CN112732484A - Data backup system based on end-to-end node - Google Patents

Abstract

The invention discloses a data backup system based on an end-to-end node, which comprises: a message encoding module; the module encodes the message using a preset data serialization mechanism; a network module defining the following components: a message flow component, a provisioning component, an announcement key component, a chapter management component, and a route; a decision engine, the decision engine being a credit management module; a requirement management module to manage the WantList request.

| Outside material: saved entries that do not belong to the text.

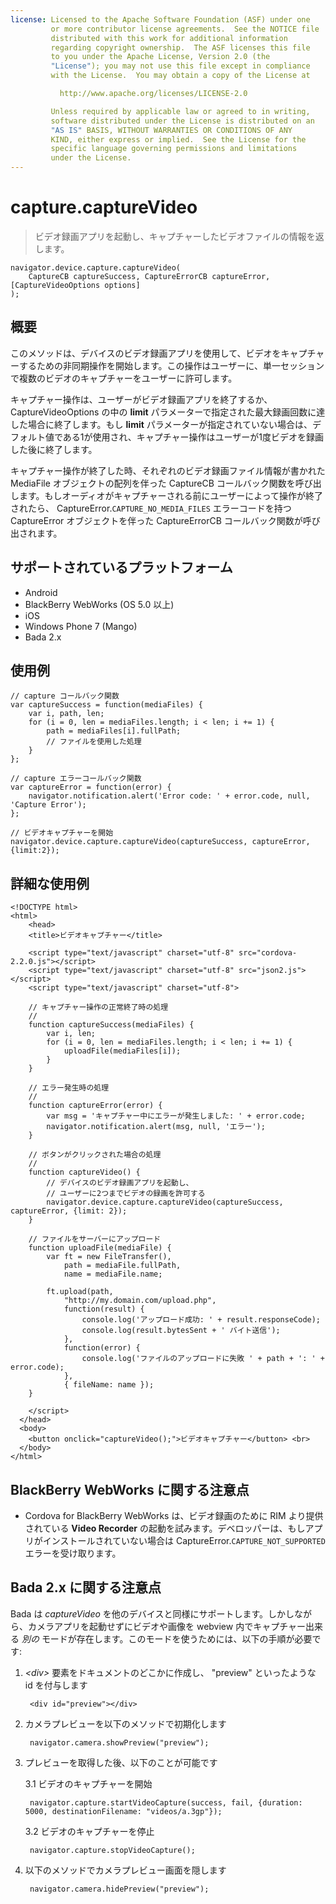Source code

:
 ```yaml
---
license: Licensed to the Apache Software Foundation (ASF) under one
         or more contributor license agreements.  See the NOTICE file
         distributed with this work for additional information
         regarding copyright ownership.  The ASF licenses this file
         to you under the Apache License, Version 2.0 (the
         "License"); you may not use this file except in compliance
         with the License.  You may obtain a copy of the License at

           http://www.apache.org/licenses/LICENSE-2.0

         Unless required by applicable law or agreed to in writing,
         software distributed under the License is distributed on an
         "AS IS" BASIS, WITHOUT WARRANTIES OR CONDITIONS OF ANY
         KIND, either express or implied.  See the License for the
         specific language governing permissions and limitations
         under the License.
---
```


capture.captureVideo
====================

> ビデオ録画アプリを起動し、キャプチャーしたビデオファイルの情報を返します。

    navigator.device.capture.captureVideo(
        CaptureCB captureSuccess, CaptureErrorCB captureError, [CaptureVideoOptions options]
    );

概要
-----------

このメソッドは、デバイスのビデオ録画アプリを使用して、ビデオをキャプチャーするための非同期操作を開始します。この操作はユーザーに、単一セッションで複数のビデオのキャプチャーをユーザーに許可します。

キャプチャー操作は、ユーザーがビデオ録画アプリを終了するか、 CaptureVideoOptions の中の __limit__ パラメーターで指定された最大録画回数に達した場合に終了します。もし __limit__ パラメーターが指定されていない場合は、デフォルト値である1が使用され、キャプチャー操作はユーザーが1度ビデオを録画した後に終了します。

キャプチャー操作が終了した時、それぞれのビデオ録画ファイル情報が書かれた MediaFile オブジェクトの配列を伴った CaptureCB コールバック関数を呼び出します。もしオーディオがキャプチャーされる前にユーザーによって操作が終了されたら、 CaptureError.`CAPTURE_NO_MEDIA_FILES` エラーコードを持つ CaptureError オブジェクトを伴った CaptureErrorCB コールバック関数が呼び出されます。

サポートされているプラットフォーム
-------------------

- Android
- BlackBerry WebWorks (OS 5.0 以上)
- iOS
- Windows Phone 7 (Mango)
- Bada 2.x

使用例
-------------

    // capture コールバック関数
    var captureSuccess = function(mediaFiles) {
        var i, path, len;
        for (i = 0, len = mediaFiles.length; i < len; i += 1) {
            path = mediaFiles[i].fullPath;
            // ファイルを使用した処理
        }
    };

    // capture エラーコールバック関数
    var captureError = function(error) {
        navigator.notification.alert('Error code: ' + error.code, null, 'Capture Error');
    };

    // ビデオキャプチャーを開始
    navigator.device.capture.captureVideo(captureSuccess, captureError, {limit:2});

詳細な使用例
------------

    <!DOCTYPE html>
    <html>
        <head>
        <title>ビデオキャプチャー</title>

        <script type="text/javascript" charset="utf-8" src="cordova-2.2.0.js"></script>
        <script type="text/javascript" charset="utf-8" src="json2.js"></script>
        <script type="text/javascript" charset="utf-8">

        // キャプチャー操作の正常終了時の処理
        //
        function captureSuccess(mediaFiles) {
            var i, len;
            for (i = 0, len = mediaFiles.length; i < len; i += 1) {
                uploadFile(mediaFiles[i]);
            }
        }

        // エラー発生時の処理
        //
        function captureError(error) {
            var msg = 'キャプチャー中にエラーが発生しました: ' + error.code;
            navigator.notification.alert(msg, null, 'エラー');
        }

        // ボタンがクリックされた場合の処理
        //
        function captureVideo() {
            // デバイスのビデオ録画アプリを起動し、
            // ユーザーに2つまでビデオの録画を許可する
            navigator.device.capture.captureVideo(captureSuccess, captureError, {limit: 2});
        }

        // ファイルをサーバーにアップロード
        function uploadFile(mediaFile) {
            var ft = new FileTransfer(),
                path = mediaFile.fullPath,
                name = mediaFile.name;

            ft.upload(path,
                "http://my.domain.com/upload.php",
                function(result) {
                    console.log('アップロード成功: ' + result.responseCode);
                    console.log(result.bytesSent + ' バイト送信');
                },
                function(error) {
                    console.log('ファイルのアップロードに失敗 ' + path + ': ' + error.code);
                },
                { fileName: name });
        }

        </script>
      </head>
      <body>
        <button onclick="captureVideo();">ビデオキャプチャー</button> <br>
      </body>
    </html>

BlackBerry WebWorks に関する注意点
--------------------------

- Cordova for BlackBerry WebWorks は、ビデオ録画のために RIM より提供されている __Video Recorder__ の起動を試みます。デベロッパーは、もしアプリがインストールされていない場合は CaptureError.`CAPTURE_NOT_SUPPORTED` エラーを受け取ります。

Bada 2.x に関する注意点
---------------

Bada は _captureVideo_ を他のデバイスと同様にサポートします。しかしながら、カメラアプリを起動せずにビデオや画像を webview 内でキャプチャー出来る _別の_ モードが存在します。このモードを使うためには、以下の手順が必要です:

1. _&#60;div&#62;_ 要素をドキュメントのどこかに作成し、 "preview" といったような id を付与します

        <div id="preview"></div>

2. カメラプレビューを以下のメソッドで初期化します

        navigator.camera.showPreview("preview");

3. プレビューを取得した後、以下のことが可能です

    3.1 ビデオのキャプチャーを開始

        navigator.capture.startVideoCapture(success, fail, {duration: 5000, destinationFilename: "videos/a.3gp"});

    3.2 ビデオのキャプチャーを停止

        navigator.capture.stopVideoCapture();

3. 以下のメソッドでカメラプレビュー画面を隠します

        navigator.camera.hidePreview("preview");

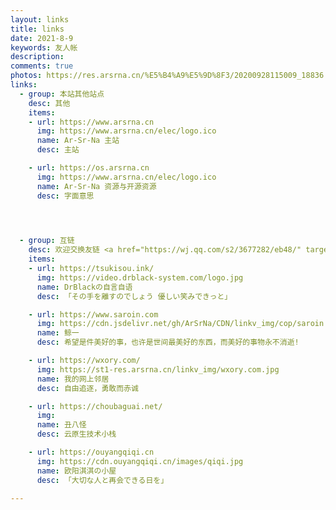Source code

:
```yaml
---
layout: links
title: links
date: 2021-8-9
keywords: 友人帐
description: 
comments: true
photos: https://res.arsrna.cn/%E5%B4%A9%E5%9D%8F3/20200928115009_18836.jpg_optimization.png_web
links:
  - group: 本站其他站点
    desc: 其他
    items:
    - url: https://www.arsrna.cn
      img: https://www.arsrna.cn/elec/logo.ico
      name: Ar-Sr-Na 主站
      desc: 主站

    - url: https://os.arsrna.cn
      img: https://www.arsrna.cn/elec/logo.ico
      name: Ar-Sr-Na 资源与开源资源
      desc: 字面意思



  
  - group: 互链
    desc: 欢迎交换友链 <a href="https://wj.qq.com/s2/3677282/eb48/" target="_blank">点此</a>
    items:
    - url: https://tsukisou.ink/
      img: https://video.drblack-system.com/logo.jpg
      name: DrBlackの自言自语
      desc: 「その手を離すのでしょう 優しい笑みできっと」

    - url: https://www.saroin.com
      img: https://cdn.jsdelivr.net/gh/ArSrNa/CDN/linkv_img/cop/saroin.com.webp
      name: 鲸一
      desc: 希望是件美好的事，也许是世间最美好的东西，而美好的事物永不消逝!

    - url: https://wxory.com/
      img: https://st1-res.arsrna.cn/linkv_img/wxory.com.jpg
      name: 我的网上邻居
      desc: 自由追逐，勇敢而赤诚

    - url: https://choubaguai.net/
      img: 
      name: 丑八怪
      desc: 云原生技术小栈

    - url: https://ouyangqiqi.cn
      img: https://cdn.ouyangqiqi.cn/images/qiqi.jpg
      name: 欧阳淇淇の小屋
      desc: 「大切な人と再会できる日を」

---
```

The technical scheme provided by the invention is a method for constructing a data backup system by utilizing the p2p technology, provides distributed backup service, and enhances the reliability of backup data; the invention adopts an optimal data distribution strategy to upload the block data to the response node, and improves the reliability of backup data by utilizing a grouping peer-to-peer mutual backup redundancy mode. When a file is lost, the system ensures that the integrity and authenticity of the file is restored using a variety of security methods.

Description

Data backup system based on end-to-end node

Technical Field

The invention relates to the technical field of block chains, in particular to a data backup system based on an end-to-end node.

Background

The increasing popularization of networks leads to unprecedented simplification of information exchange, and data becomes an indispensable factor in people and work. However, uncertain factors such as terrorist events, natural disasters, system failures and the like threaten the safety of data at any moment; as a data security policy, backup is the most basic and final means to avoid data loss.

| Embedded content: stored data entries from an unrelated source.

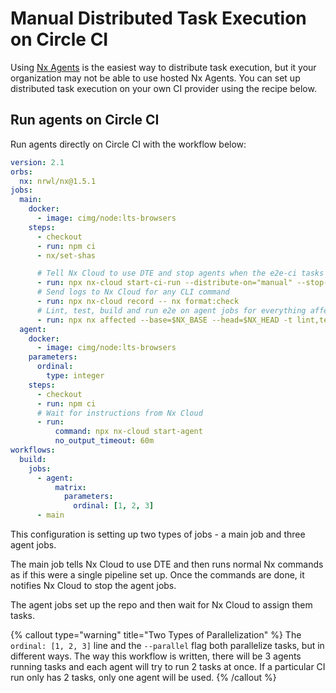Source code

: # Manual Distributed Task Execution on Circle CI

Using [Nx Agents](/ci/features/distribute-task-execution) is the easiest way to distribute task execution, but it your organization may not be able to use hosted Nx Agents. You can set up distributed task execution on your own CI provider using the recipe below.

## Run agents on Circle CI

Run agents directly on Circle CI with the workflow below:

```yaml {% fileName=".circleci/config.yml" %}
version: 2.1
orbs:
  nx: nrwl/nx@1.5.1
jobs:
  main:
    docker:
      - image: cimg/node:lts-browsers
    steps:
      - checkout
      - run: npm ci
      - nx/set-shas

      # Tell Nx Cloud to use DTE and stop agents when the e2e-ci tasks are done
      - run: npx nx-cloud start-ci-run --distribute-on="manual" --stop-agents-after=e2e-ci
      # Send logs to Nx Cloud for any CLI command
      - run: npx nx-cloud record -- nx format:check
      # Lint, test, build and run e2e on agent jobs for everything affected by a change
      - run: npx nx affected --base=$NX_BASE --head=$NX_HEAD -t lint,test,build,e2e-ci --parallel=2 --configuration=ci
  agent:
    docker:
      - image: cimg/node:lts-browsers
    parameters:
      ordinal:
        type: integer
    steps:
      - checkout
      - run: npm ci
      # Wait for instructions from Nx Cloud
      - run:
          command: npx nx-cloud start-agent
          no_output_timeout: 60m
workflows:
  build:
    jobs:
      - agent:
          matrix:
            parameters:
              ordinal: [1, 2, 3]
      - main
```

This configuration is setting up two types of jobs - a main job and three agent jobs.

The main job tells Nx Cloud to use DTE and then runs normal Nx commands as if this were a single pipeline set up. Once the commands are done, it notifies Nx Cloud to stop the agent jobs.

The agent jobs set up the repo and then wait for Nx Cloud to assign them tasks.

{% callout type="warning" title="Two Types of Parallelization" %}
The `ordinal: [1, 2, 3]` line and the `--parallel` flag both parallelize tasks, but in different ways. The way this workflow is written, there will be 3 agents running tasks and each agent will try to run 2 tasks at once. If a particular CI run only has 2 tasks, only one agent will be used.
{% /callout %}
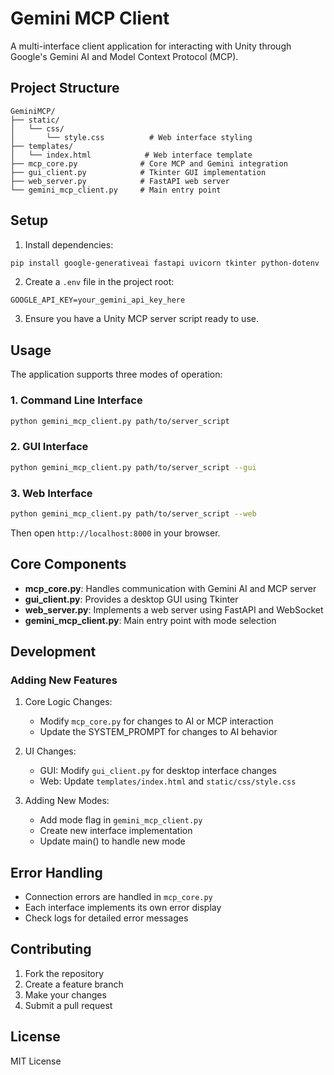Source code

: # Gemini MCP Client

A multi-interface client application for interacting with Unity through Google's Gemini AI and Model Context Protocol (MCP).

## Project Structure

```
GeminiMCP/
├── static/
│   └── css/
│       └── style.css          # Web interface styling
├── templates/
│   └── index.html            # Web interface template
├── mcp_core.py              # Core MCP and Gemini integration
├── gui_client.py            # Tkinter GUI implementation
├── web_server.py            # FastAPI web server
└── gemini_mcp_client.py     # Main entry point
```

## Setup

1. Install dependencies:
```bash
pip install google-generativeai fastapi uvicorn tkinter python-dotenv
```

2. Create a `.env` file in the project root:
```
GOOGLE_API_KEY=your_gemini_api_key_here
```

3. Ensure you have a Unity MCP server script ready to use.

## Usage

The application supports three modes of operation:

### 1. Command Line Interface
```bash
python gemini_mcp_client.py path/to/server_script
```

### 2. GUI Interface
```bash
python gemini_mcp_client.py path/to/server_script --gui
```

### 3. Web Interface
```bash
python gemini_mcp_client.py path/to/server_script --web
```
Then open `http://localhost:8000` in your browser.

## Core Components

- **mcp_core.py**: Handles communication with Gemini AI and MCP server
- **gui_client.py**: Provides a desktop GUI using Tkinter
- **web_server.py**: Implements a web server using FastAPI and WebSocket
- **gemini_mcp_client.py**: Main entry point with mode selection

## Development

### Adding New Features

1. Core Logic Changes:
   - Modify `mcp_core.py` for changes to AI or MCP interaction
   - Update the SYSTEM_PROMPT for changes to AI behavior

2. UI Changes:
   - GUI: Modify `gui_client.py` for desktop interface changes
   - Web: Update `templates/index.html` and `static/css/style.css`

3. Adding New Modes:
   - Add mode flag in `gemini_mcp_client.py`
   - Create new interface implementation
   - Update main() to handle new mode

## Error Handling

- Connection errors are handled in `mcp_core.py`
- Each interface implements its own error display
- Check logs for detailed error messages

## Contributing

1. Fork the repository
2. Create a feature branch
3. Make your changes
4. Submit a pull request

## License

MIT License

The inventor finds and provides a method for data backup based on end-to-end nodes, and the method for constructing a data backup system by using an end-to-end technology provides distributed backup service and enhances the reliability of backup data; the traditional backup system based on the C/S mode relies on a backup server and is easy to form a single point of failure. The invention adopts an optimal data distribution strategy to upload the block data to the response node, and improves the reliability of backup data by utilizing a grouping peer-to-peer mutual backup redundancy mode. When a file is lost, the system ensures that the integrity and authenticity of the file is restored using a variety of security methods.

Therefore, there is a need to provide a new data backup system based on an end-to-end node to solve the above technical problems.

Disclosure of Invention

The invention mainly aims to provide a data backup system based on an end-to-end node, and aims to solve the technical problem that in the related art, a traditional backup system based on a C/S mode depends on a backup server and is easy to form single-point failure faults.

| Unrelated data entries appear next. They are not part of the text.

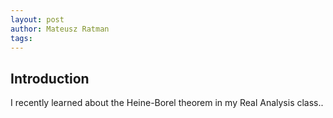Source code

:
 ```yaml
---
layout: post
author: Mateusz Ratman
tags: 
---
```


## Introduction 
I recently learned about the Heine-Borel theorem in my Real Analysis class.. 

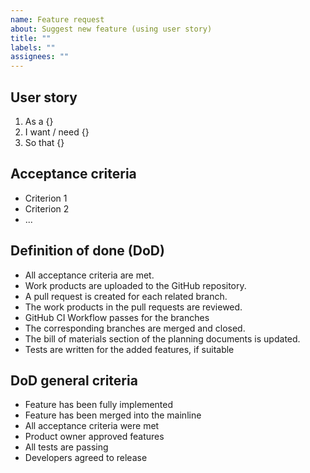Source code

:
 ```yaml
---
name: Feature request
about: Suggest new feature (using user story)
title: ""
labels: ""
assignees: ""
---
```


## User story

1. As a {}
2. I want / need {}
3. So that {}

## Acceptance criteria

- Criterion 1
- Criterion 2
- ...

## Definition of done (DoD)

- All acceptance criteria are met.
- Work products are uploaded to the GitHub repository.
- A pull request is created for each related branch.
- The work products in the pull requests are reviewed.
- GitHub CI Workflow passes for the branches
- The corresponding branches are merged and closed.
- The bill of materials section of the planning documents is updated.
- Tests are written for the added features, if suitable

## DoD general criteria

- Feature has been fully implemented
- Feature has been merged into the mainline
- All acceptance criteria were met
- Product owner approved features
- All tests are passing
- Developers agreed to release

 <!--
SPDX-License-Identifier: MIT
SPDX-FileCopyrightText: 2023
-->
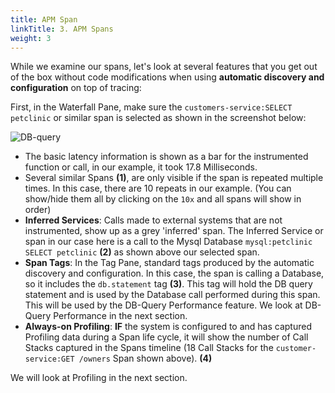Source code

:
 ```yaml
---
title: APM Span
linkTitle: 3. APM Spans
weight: 3
---
```


While we examine our spans, let's look at several features that you get out of the box without code modifications when using **automatic discovery and configuration** on top of tracing:

First, in the Waterfall Pane, make sure the `customers-service:SELECT petclinic` or similar span is selected as shown in the screenshot below:

![DB-query](../../images/db-query.png)

* The basic latency information is shown as a bar for the instrumented function or call, in our example, it took 17.8 Milliseconds.
* Several similar Spans **(1)**, are only visible if the span is repeated multiple times. In this case, there are 10 repeats in our example. (You can show/hide them all by clicking on the `10x` and all spans will show in order)
* **Inferred Services**: Calls made to external systems that are not instrumented, show up as a grey 'inferred' span. The Inferred Service or span in our case here is a call to the Mysql Database `mysql:petclinic SELECT petclinic` **(2)** as shown above our selected span.
* **Span Tags**: In the Tag Pane, standard tags produced by the automatic discovery and configuration. In this case, the span is calling a Database, so it includes the `db.statement` tag **(3)**. This tag will hold the DB query statement and is used by the Database call performed during this span. This will be used by the DB-Query Performance feature. We look at DB-Query Performance in the next section.
* **Always-on Profiling**: **IF** the system is configured to and has captured Profiling data during a Span life cycle, it will show the number of Call Stacks captured in the Spans timeline (18 Call Stacks for the `customer-service:GET /owners` Span shown above). **(4)**

We will look at Profiling in the next section.

<!--
## 3. Review Profiling Data Collection

You can now visit the Splunk APM UI and examine the application components, traces, profiling, DB Query performance and metrics. From the left-hand menu **APM** → **Explore**, click the environment dropdown and select your environment e.g. `<INSTANCE>-petclinic` (where`<INSTANCE>` is replaced with the value you noted down earlier).

![APM Environment](../images/apm-environment.png)

Once your validation is complete you can stop the application by pressing `Ctrl-c`.

## 4. Adding Resource Attributes to Spans

Resource attributes can be added to every reported span. For example `version=0.314`. A comma-separated list of resource attributes can also be defined e.g. `key1=val1,key2=val2`.

Let's launch the PetClinic again using new resource attributes. Note, that adding resource attributes to the run command will override what was defined when we installed the collector. Let's add two new resource attributes `deployment.environment=$INSTANCE-petclinic-env,version=0.314`:

```bash
java \
-Dserver.port=8083 \
-Dotel.service.name=$INSTANCE-petclinic-service \
-Dotel.resource.attributes=deployment.environment=$INSTANCE-petclinic-env,version=0.314 \
-jar target/spring-petclinic-*.jar --spring.profiles.active=mysql
```

Back in the Splunk APM UI we can drill down on a recent trace and see the new `version` attribute in a span.

-->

In order to achieve the above object, the data backup system based on an end-to-end node provided by the present invention includes:

a message encoding module; the module encodes the message using a preset data serialization mechanism;

a network module defining the following components: a message flow component, a provisioning component, an announcement key component, a chapter management component, and a route;

a decision engine, the decision engine being a credit management module;

a requirement management module to manage the WantList request.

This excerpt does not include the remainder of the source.